Contro il cielo scuro si distende
il corpo robusto, ma luminoso del Cristo passo, tra il dolore trattenuto
dei due dolenti , con gli angeli che raccolgono il prezioso sangue in coppe
tornite.
La campagna di recupero che attende,
invece, allo scoprimento della globalità degli affreschi nel San
Domenico d’Alba, dietro al Duomo, a cura della Famija Albeisa, presieduta
da Giovanni Bressano, data la vastità della chiesa, dovrà
avvalersi di tempi lunghi.
Sono per ora di nuovo fruibili ad
una lettura critica, come sopravvivenze di rilievo, tre episodi delle “Storie
di sant’Antonio abate”, di cultura lombarda, appena oltre la metà
del Trecento, all’interno della cappella absidale di sinistra, già
impreziosita in precedenza da una decorazione ad affresco tardo duecentesca
a forme geometriche e a girali vegetali.
La rappresentazione contempla: le
tentazioni del monaco Antonio tra uno svolazzare di diavoli come neri pipistrelli;
il pane spezzato con l’eremita Paolo nel deserto; e la morte sul monte,
vicino al fiume, del Santo.
Siamo di fronte ad un antecedente
del racconto più espressionistico ed erotico di Jaquerio a Ranverso.

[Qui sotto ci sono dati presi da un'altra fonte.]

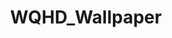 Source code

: ---
title: WQHD_Wallpaper
crosslinks:
- EarthPorn
- itookapicture
- F1Porn
- photocritique
- CityPorn
- SkyPorn
- tiltshift
- wallpapers
- AerialPorn
- BotanicalPorn
- VillagePorn
- ExposurePorn
- InfrastructurePorn
- ArchitecturePorn
- DesignPorn
- ThingsCutInHalfPorn
- ruralporn
- CabinPorn
- winterporn
- woahdude
---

In quanto fonte letteraria principale,
durante il Medioevo, venne utilizzata per la conoscenza del monachesimo
orientale delle origini la “Vita di Antonio”, scritta nel quarto secolo
da sant’Anasta-sio, poco dopo la morte del grande anacoreta: aperta alle
varianti, naturalmente, nella trasposizione figurativa, dovute alla particolare
sensibilità degli interpreti.
E’ così evidente che la parola
scritta, in questo caso un testo agiografico, nel suo calarsi in immagine,
secondo una linearità di tipo narrativo, costruiva un più
percorribile “ponte” comunicativo coi fedeli. Già sant’Agostino
aveva avanzato la metafora della parete decorata come “codex publicus”
che tutti possono vedere.
Dopo, ad Alba, s’aprirà la
stagione di Barnaba da Modena, con l’invio da Genova di un esemplare su
tavola a fondo oro lavorato della “Madonna allattante il Figlio”, nel 1377,
per il coro notturno della chiesa di S. Francesco, ora in S. Giovanni.